Our agent uses OpenAI's function calling tools system to determine how to handle different queries:

// Define OpenAI tools for function calling
const tools = [
  {
    type: "function",
    function: {
      name: "getStockData",
      description: "Get current price and other information for a specific stock by ticker symbol",
      parameters: {
        type: "object",
        properties: {
          ticker: {
            type: "string",
            description: "The stock ticker symbol, e.g., AAPL for Apple Inc."
          }
        },
        required: ["ticker"]
      }
    }
  },
  ...
]

This approach allows the model to decide which functions to call based on the user's query.

2. Basic Helicone Monitoring

The financial assistant uses Helicone's basic monitoring to track the cost, latency, and error rate of our LLM calls. You can create an account for free here.
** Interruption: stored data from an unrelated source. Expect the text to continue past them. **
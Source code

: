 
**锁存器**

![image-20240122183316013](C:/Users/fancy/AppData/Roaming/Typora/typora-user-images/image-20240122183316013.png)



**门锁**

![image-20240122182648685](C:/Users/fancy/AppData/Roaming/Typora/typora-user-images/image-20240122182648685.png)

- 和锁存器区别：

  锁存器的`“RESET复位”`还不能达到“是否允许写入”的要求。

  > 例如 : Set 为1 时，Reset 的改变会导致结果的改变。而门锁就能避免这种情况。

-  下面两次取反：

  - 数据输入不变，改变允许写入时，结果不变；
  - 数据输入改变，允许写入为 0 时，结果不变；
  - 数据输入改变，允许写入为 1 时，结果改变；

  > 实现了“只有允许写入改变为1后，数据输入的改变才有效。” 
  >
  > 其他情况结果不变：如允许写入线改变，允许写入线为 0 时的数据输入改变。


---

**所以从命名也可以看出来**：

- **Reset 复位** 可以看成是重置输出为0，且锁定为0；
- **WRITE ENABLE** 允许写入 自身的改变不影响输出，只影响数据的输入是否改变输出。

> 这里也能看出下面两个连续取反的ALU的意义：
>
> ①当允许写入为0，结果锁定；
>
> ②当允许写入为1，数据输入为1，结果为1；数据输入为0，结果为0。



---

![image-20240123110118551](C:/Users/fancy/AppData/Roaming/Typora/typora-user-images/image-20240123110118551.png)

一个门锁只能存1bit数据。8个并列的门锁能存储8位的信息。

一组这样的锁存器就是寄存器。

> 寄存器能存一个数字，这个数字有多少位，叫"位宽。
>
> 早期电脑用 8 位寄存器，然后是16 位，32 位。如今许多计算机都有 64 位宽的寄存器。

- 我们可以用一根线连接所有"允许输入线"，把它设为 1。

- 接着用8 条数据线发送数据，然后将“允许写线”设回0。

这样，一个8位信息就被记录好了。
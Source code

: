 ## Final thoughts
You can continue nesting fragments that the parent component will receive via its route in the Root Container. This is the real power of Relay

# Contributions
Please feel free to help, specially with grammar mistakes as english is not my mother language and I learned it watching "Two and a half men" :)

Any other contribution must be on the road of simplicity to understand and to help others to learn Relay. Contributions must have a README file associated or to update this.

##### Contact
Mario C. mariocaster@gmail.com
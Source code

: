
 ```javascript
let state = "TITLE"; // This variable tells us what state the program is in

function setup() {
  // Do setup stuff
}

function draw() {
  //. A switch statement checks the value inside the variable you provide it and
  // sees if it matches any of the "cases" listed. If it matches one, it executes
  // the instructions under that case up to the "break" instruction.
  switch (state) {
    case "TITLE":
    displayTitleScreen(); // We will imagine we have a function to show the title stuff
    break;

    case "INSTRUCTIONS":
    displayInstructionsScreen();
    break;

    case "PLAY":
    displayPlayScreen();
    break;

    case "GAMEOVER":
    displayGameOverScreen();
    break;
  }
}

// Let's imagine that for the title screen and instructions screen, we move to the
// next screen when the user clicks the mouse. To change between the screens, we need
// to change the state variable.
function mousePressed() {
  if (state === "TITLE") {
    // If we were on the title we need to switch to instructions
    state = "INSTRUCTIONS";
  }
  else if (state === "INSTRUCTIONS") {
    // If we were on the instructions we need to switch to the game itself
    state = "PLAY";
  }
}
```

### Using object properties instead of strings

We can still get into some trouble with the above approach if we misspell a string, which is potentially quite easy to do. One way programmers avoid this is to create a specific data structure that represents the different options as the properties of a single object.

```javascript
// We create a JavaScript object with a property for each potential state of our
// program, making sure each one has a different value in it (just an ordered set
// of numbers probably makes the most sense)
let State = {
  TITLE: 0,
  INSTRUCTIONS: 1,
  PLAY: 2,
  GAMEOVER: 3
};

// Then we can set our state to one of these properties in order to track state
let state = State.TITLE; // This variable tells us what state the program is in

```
const openai = new OpenAI({
  apiKey: process.env.OPENAI_API_KEY,
  baseURL: "https://oai.helicone.ai/v1",
  defaultHeaders: {
    "Helicone-Auth": `Bearer ${process.env.HELICONE_API_KEY}`,
  },
});

3. RAG & External API access

For popular financial term queries, we use a vector store to retrieve relevant information, while for stock queries, such as real-time price information or news, we connect to the Alpha Vantage API:

async function searchFinancialTerms(query, vectorStore) {
  console.log("Searching for financial term definitions in knowledge base...");
  
  // Get relevant documents from vector store with similarity scores
  const resultsWithScores = await vectorStore.similaritySearchWithScore(query, 2);

  // Process results... 
}
async function getStockData(ticker) {
  try {
    const url = `https://www.alphavantage.co/query?function=GLOBAL_QUOTE&symbol=${ticker}&apikey=${ALPHA_VANTAGE_API_KEY}`;
    const response = await axios.get(url);
    
    ...
  }
}

The RAG implementation provides domain-specific knowledge to the agent. However, as we'll see later, without proper monitoring, detecting what's causing the system to fail when it does might be difficult.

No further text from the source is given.